TASK BRIEF
Transcribe each record exactly, but omit pictures.

DATA TO USE
════════════════
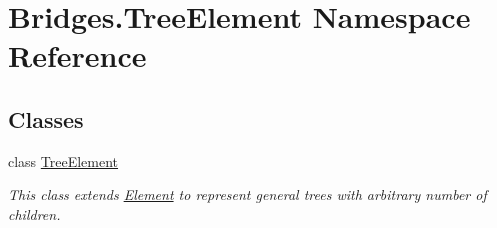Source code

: \hypertarget{namespace_bridges_1_1_tree_element}{}\section{Bridges.\+Tree\+Element Namespace Reference}
\label{namespace_bridges_1_1_tree_element}
\subsection*{Classes}
\begin{DoxyCompactItemize}
\item 
class \hyperlink{class_bridges_1_1_tree_element_1_1_tree_element}{Tree\+Element}
\begin{DoxyCompactList}\small\item\em This class extends \hyperlink{namespace_bridges_1_1_element}{Element} to represent general trees with arbitrary number of children. \end{DoxyCompactList}\end{DoxyCompactItemize}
════════════════
RESPONSE AREA
Source code

: \hypertarget{namespace_bridges_1_1_tree_element}{}\section{Bridges.\+Tree\+Element Namespace Reference}
\label{namespace_bridges_1_1_tree_element}
\subsection*{Classes}
\begin{DoxyCompactItemize}
\item 
class \hyperlink{class_bridges_1_1_tree_element_1_1_tree_element}{Tree\+Element}
\begin{DoxyCompactList}\small\item\em This class extends \hyperlink{namespace_bridges_1_1_element}{Element} to represent general trees with arbitrary number of children. \end{DoxyCompactList}\end{DoxyCompactItemize}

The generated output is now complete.